K: I think it is easier for older customers to go to clubs now. The club scene in Tokyo has transitioned from the gorgeous 80s to the moving-towards-stoic 90s to the dark ages of the 2000s; now I think it has reached maturity. Of course, this is my personal opinion. I only know Tokyo in Japan but I think the number of quality clubs is growing and the night scene, in general, is improving. In addition, I think the new stylish lounges and bars like Oath and Red Bar that stay open all night are great. In fact, my friends from abroad all say they look forward to going out at night when they visit Tokyo. My friend from Paris, Jean-Christophe Grange, who is a best-selling novelist in France, whom I met when he came to my concert in Japan, really loves Japan. When I asked him where he goes to when he’s in Tokyo, he answered, “Contact.” I was like, “Me too!” He’s about ten years older than me, but he’s really energetic.
'-You spend half of the year in Paris - what is the nightlife like there?
K: Parisians love to talk. No matter where they are - at a bar, for instance - they will talk and talk for hours. They also throw a lot of home-parties. I grew up in Tokyo so hanging out at night was not about making appointments. I enjoyed going to different places and meeting new people. In contrast, home-parties are mainly with guests that you already know. At one point I was like “I’m bored with home parties!” I got used to it now. Being talkative - and interesting - is one of the Parisians strongest attributes, so it’s more about the conversation rather than the restaurant or another location. You can be the nicest person - but it won’t count for much unless you’re also interesting. I go to all kinds of places, but I am interested in people and deep conversations rather than the features of the restaurant, so it’s good.
-What are your recommendations for a night out in Tokyo?
K: Well, my routine course is to have some yakitori (grilled chicken on skewers) or fish in Nakameguro, hang out a bit, and then go to a club. One of my favorite yakitori joints is “Maruya,” which is, more accurately, a yakiton joint (grilled pork on skewers). I took some friends from France, and they all said the food was great. They serve strong drinks poured on shaved ice which gives quite a good buzz. Then I will go to “Contact” or “Vision” in Shibuya. Sometimes I will go to a casual diner (Royal Host) before the club to chill a bit, and I also like stopping by small clubs like Ruby Room.
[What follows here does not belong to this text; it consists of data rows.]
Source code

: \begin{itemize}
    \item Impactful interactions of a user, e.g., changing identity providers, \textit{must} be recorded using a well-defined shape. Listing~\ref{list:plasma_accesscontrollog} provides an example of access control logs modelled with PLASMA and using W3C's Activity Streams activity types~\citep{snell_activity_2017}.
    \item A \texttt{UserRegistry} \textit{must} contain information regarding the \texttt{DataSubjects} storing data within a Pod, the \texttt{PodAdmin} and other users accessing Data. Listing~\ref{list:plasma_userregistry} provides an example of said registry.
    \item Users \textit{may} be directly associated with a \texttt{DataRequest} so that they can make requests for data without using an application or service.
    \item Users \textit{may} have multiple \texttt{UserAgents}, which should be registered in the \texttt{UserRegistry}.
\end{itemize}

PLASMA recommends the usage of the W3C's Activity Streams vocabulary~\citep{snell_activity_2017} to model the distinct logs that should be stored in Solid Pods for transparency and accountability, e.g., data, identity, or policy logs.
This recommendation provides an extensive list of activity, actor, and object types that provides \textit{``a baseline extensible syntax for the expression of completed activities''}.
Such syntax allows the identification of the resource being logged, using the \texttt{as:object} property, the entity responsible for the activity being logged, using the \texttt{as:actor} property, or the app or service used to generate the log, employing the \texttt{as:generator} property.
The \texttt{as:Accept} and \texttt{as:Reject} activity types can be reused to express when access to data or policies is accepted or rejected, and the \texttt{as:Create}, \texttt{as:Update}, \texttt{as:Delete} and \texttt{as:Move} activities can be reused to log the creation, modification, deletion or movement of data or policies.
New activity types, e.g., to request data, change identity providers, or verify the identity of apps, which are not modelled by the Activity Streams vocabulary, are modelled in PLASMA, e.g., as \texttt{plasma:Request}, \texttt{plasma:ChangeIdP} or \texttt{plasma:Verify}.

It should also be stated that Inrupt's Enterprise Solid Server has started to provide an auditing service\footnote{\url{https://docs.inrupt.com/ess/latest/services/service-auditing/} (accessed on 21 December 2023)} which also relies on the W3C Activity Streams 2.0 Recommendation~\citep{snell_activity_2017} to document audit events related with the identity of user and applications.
The Royal Host in Shibuya is nice and spacious with good coffee drinks and food. My Japanese friends are surprised that I go to diners, but my friends from abroad enjoy it, and I’m starting to like it, too (laugh). In the morning, if I’m hungry, I will go for a bowl of ramen at “Hakata Tenjin” or “Ichiran,” and if I still have the energy I will go to “Oath” or “Red Bar” - then, my night is complete.
-What do you expect from the Japanese night scene?
K: Japanese food is delicious and cheap, hanging out at night is safe; there aren’t many countries that can say the same. Service is great as well, so I think visitors can have a great time while feeling safe. However, I don't think that’s enough - for the Japanese experience to go beyond the services and become a form of cultural exchange, I think we need more communication that penetrates and influences one another. A good club is not only good because of technical aspects, like sound quality, but also because of the good vibes. In a sense, this makes it enjoyable even without communication - but I don’t want things to stop there. I hope there will be more direct communication among each other in the future. A good night out is all about the love that we give and receive and because this is important, it should be conveyed properly.